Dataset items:
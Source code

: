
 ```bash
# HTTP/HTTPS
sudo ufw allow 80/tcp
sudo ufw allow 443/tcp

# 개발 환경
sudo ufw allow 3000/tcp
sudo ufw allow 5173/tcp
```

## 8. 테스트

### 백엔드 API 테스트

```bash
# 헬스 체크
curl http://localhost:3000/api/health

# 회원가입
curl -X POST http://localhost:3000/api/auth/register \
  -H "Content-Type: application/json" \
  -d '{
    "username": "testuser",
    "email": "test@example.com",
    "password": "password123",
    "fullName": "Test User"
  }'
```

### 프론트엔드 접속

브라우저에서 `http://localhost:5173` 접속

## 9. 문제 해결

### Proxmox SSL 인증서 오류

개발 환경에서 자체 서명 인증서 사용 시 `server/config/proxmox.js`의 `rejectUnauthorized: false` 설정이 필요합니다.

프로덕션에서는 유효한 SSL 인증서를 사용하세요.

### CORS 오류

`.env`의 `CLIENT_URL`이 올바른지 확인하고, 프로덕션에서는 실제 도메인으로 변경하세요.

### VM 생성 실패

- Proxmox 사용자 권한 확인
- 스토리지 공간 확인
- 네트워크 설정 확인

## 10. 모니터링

* * *

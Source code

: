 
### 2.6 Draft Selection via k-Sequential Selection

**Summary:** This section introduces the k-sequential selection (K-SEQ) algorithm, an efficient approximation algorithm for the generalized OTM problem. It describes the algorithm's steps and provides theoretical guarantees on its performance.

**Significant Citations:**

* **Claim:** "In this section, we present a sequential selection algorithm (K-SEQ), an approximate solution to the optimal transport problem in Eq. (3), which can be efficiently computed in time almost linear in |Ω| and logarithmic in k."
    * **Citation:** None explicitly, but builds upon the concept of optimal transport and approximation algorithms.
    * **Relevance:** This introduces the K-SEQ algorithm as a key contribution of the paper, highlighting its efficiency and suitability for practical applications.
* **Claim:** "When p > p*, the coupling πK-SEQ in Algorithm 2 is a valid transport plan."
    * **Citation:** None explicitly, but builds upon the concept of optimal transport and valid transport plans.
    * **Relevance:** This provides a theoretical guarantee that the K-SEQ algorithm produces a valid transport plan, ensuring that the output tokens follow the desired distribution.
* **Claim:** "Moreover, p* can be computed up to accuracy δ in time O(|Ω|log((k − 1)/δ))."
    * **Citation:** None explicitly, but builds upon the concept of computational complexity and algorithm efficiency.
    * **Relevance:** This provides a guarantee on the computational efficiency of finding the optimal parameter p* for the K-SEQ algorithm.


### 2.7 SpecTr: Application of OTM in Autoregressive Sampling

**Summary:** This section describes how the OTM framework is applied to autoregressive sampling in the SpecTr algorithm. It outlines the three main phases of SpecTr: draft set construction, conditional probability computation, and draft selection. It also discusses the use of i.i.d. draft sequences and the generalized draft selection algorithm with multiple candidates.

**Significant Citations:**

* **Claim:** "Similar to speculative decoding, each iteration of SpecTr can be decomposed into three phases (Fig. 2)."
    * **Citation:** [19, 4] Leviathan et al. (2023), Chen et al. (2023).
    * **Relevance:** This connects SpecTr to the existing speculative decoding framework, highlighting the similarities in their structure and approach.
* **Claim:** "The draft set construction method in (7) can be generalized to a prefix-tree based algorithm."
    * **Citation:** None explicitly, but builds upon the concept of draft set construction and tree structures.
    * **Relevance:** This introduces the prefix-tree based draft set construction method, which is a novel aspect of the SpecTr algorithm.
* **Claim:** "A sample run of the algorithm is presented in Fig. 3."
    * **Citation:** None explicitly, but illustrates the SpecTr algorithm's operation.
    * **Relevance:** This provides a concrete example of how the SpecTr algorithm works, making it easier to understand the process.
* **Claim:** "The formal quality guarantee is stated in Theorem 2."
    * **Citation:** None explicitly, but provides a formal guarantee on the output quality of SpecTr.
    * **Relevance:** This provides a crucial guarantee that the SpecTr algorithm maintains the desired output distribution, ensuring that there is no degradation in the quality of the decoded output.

— Exercise requirements —
Start with the line above that contains "and tree structures." and end with the line that contains "the decoded output.". Write out those lines exactly, and only those.

— Task output —
    * **Citation:** None explicitly, but builds upon the concept of draft set construction and tree structures.
    * **Relevance:** This introduces the prefix-tree based draft set construction method, which is a novel aspect of the SpecTr algorithm.
* **Claim:** "A sample run of the algorithm is presented in Fig. 3."
    * **Citation:** None explicitly, but illustrates the SpecTr algorithm's operation.
    * **Relevance:** This provides a concrete example of how the SpecTr algorithm works, making it easier to understand the process.
* **Claim:** "The formal quality guarantee is stated in Theorem 2."
    * **Citation:** None explicitly, but provides a formal guarantee on the output quality of SpecTr.
    * **Relevance:** This provides a crucial guarantee that the SpecTr algorithm maintains the desired output distribution, ensuring that there is no degradation in the quality of the decoded output.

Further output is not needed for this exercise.